私たちは、自由で自己実現が約束されている環境こそが幸せだと思っている。しかし災害や病気などに見舞われた時、その希望は潰える。収容所はその最悪のケースだ。しかしそれでも、幸せはまだ近くにあるのではないかとフランクルは考えた。人間は欲望だけではなく、家族愛や仕事への献身など、様々な使命感を持って生きている。どんな状況でも、今を大事にして自分の本分を尽くし、人の役にたつこと。そこに生きがいを見いだすことが大事なのではないかとフランクルは考えた。そして医師としてチフス患者の病棟で働きながら、仲間たちに希望の持ち方を語った。

名著、げすとこらむ。 ◯「夜と霧」ゲスト講師 諸富祥彦「生きる意味」を求めて

今、大きな悩みや苦しみを抱えている人がたくさんおられます。心理カウンセラーである私は日々そのような方に接していますが、その苦しみはますます切実さを増してきているように思われます。

うつ病の患者さんは今や百万人超といわれています。とりわけ深刻なのは、自殺者の増加です。国の調べによると、すでに十年以上前から三万人を超えています。

一般に、自殺者の背後には未遂の方が十倍から二十倍いるといわれますので、じつに三十万人から六十万人の方々が、毎年死の淵に立っていることになります。
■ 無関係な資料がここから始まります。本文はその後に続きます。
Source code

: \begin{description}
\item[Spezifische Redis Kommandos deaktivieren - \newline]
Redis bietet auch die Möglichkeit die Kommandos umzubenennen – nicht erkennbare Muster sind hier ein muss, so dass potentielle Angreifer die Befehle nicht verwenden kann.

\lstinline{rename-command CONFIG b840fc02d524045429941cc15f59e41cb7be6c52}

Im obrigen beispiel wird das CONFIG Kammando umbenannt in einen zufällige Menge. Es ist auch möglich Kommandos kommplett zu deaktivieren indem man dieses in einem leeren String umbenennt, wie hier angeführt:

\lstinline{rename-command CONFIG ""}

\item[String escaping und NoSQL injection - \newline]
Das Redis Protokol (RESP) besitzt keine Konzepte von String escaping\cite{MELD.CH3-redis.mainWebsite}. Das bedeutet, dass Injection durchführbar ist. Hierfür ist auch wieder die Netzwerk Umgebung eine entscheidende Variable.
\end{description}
そこまでいかなくても、何かの拍子にふと「死にたい」という気持ちに襲われたことがある方は、その十倍、すなわち三百万人くらいいるのではないでしょうか。

この背景には、現代社会におけるさまざまな問題が横たわっていますが、自分の人生に「生きる意味」を感じながら生きていくことが難しい時代になってきていることは、間違いありません。

そんな状況ですから、今回、「生きる意味」を求めて悩み苦しむ人を援助し続けてきた精神科医ヴィクトール・E・フランクルの『夜と霧』を「100 分 de 名著」で取り上げることになったのは、たいへん意味のあることだと思っています。

『夜と霧』は、第二次世界大戦の際、ナチスの強制収容所に収容されたフランクルが、みずから味わった過酷な経験をつづった本です。

みなさんもご存じのように、ナチスのユダヤ人迫害は非道をきわめました。ゆえに、この本も、目を覆いたくなるような陰惨なドキュメンタリーになってもおかしくありませんでした。しかし、そうはならず、むしろ、世界中の人々の感動を呼び、時代を超えて読み継がれる超ロングセラーになったのです。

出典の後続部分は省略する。